● **WORK TO COMPLETE**:
Locate the line that contains "The third and" in the entries below. Retype it and all following lines through the final one, character for character.
########
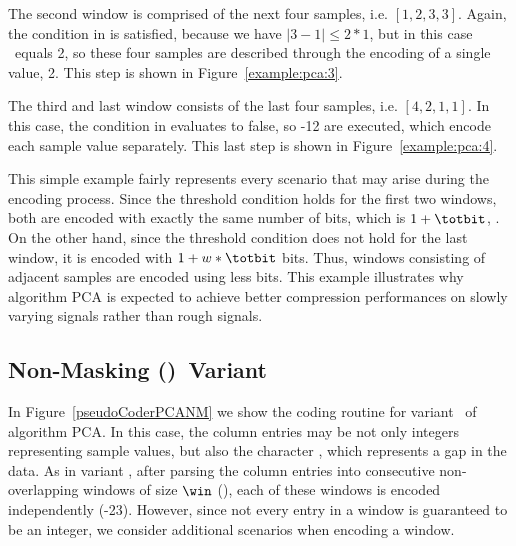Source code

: \vspace{+5pt}


\clearpage


The second window is comprised of the next four samples, i.e. $[1, 2, 3, 3]$. Again, the condition in  is satisfied, because we have $|3 - 1| \leq 2*1$, but in this case \midrange\ equals 2, so these four samples are described through the encoding of a single value, 2. This step is shown in Figure~\ref{example:pca:3}.




The third and last window consists of the last four samples, i.e. $[4, 2, 1, 1]$. In this case, the condition in  evaluates to false, so -12 are executed, which encode each sample value separately. This last step is shown in Figure~\ref{example:pca:4}.


\vspace{+5pt}


This simple example fairly represents every scenario that may arise during the encoding process. Since the threshold condition holds for the first two windows, both are encoded with exactly the same number of bits, which is $1 + \totbit$, \wheretotbit. On the other hand, since the threshold condition does not hold for the last window, it is encoded with $1 + w*\totbit$ bits. Thus, windows consisting of adjacent samples are encoded using less bits. This example illustrates why algorithm PCA is expected to achieve better compression performances on slowly varying signals rather than rough signals.




\subsection{Non-Masking (\NOmaskalgo)\ Variant}
\label{algo:pca:nmvariant}


In Figure~\ref{pseudoCoderPCANM} we show the coding routine for variant \NOmaskalgo\ of algorithm PCA. In this case, the column entries may be not only integers representing sample values, but also the character \noData, which represents a gap in the data. As in variant \maskalgo, after parsing the column entries into consecutive non-overlapping windows of size $\win$ (), each of these windows is encoded independently (-23). However, since not every entry in a window is guaranteed to be an integer, we consider additional scenarios when encoding a window.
########
● **ANSWER TO THIS TASK**:
The third and last window consists of the last four samples, i.e. $[4, 2, 1, 1]$. In this case, the condition in  evaluates to false, so -12 are executed, which encode each sample value separately. This last step is shown in Figure~\ref{example:pca:4}.


\vspace{+5pt}


This simple example fairly represents every scenario that may arise during the encoding process. Since the threshold condition holds for the first two windows, both are encoded with exactly the same number of bits, which is $1 + \totbit$, \wheretotbit. On the other hand, since the threshold condition does not hold for the last window, it is encoded with $1 + w*\totbit$ bits. Thus, windows consisting of adjacent samples are encoded using less bits. This example illustrates why algorithm PCA is expected to achieve better compression performances on slowly varying signals rather than rough signals.




\subsection{Non-Masking (\NOmaskalgo)\ Variant}
\label{algo:pca:nmvariant}


In Figure~\ref{pseudoCoderPCANM} we show the coding routine for variant \NOmaskalgo\ of algorithm PCA. In this case, the column entries may be not only integers representing sample values, but also the character \noData, which represents a gap in the data. As in variant \maskalgo, after parsing the column entries into consecutive non-overlapping windows of size $\win$ (), each of these windows is encoded independently (-23). However, since not every entry in a window is guaranteed to be an integer, we consider additional scenarios when encoding a window.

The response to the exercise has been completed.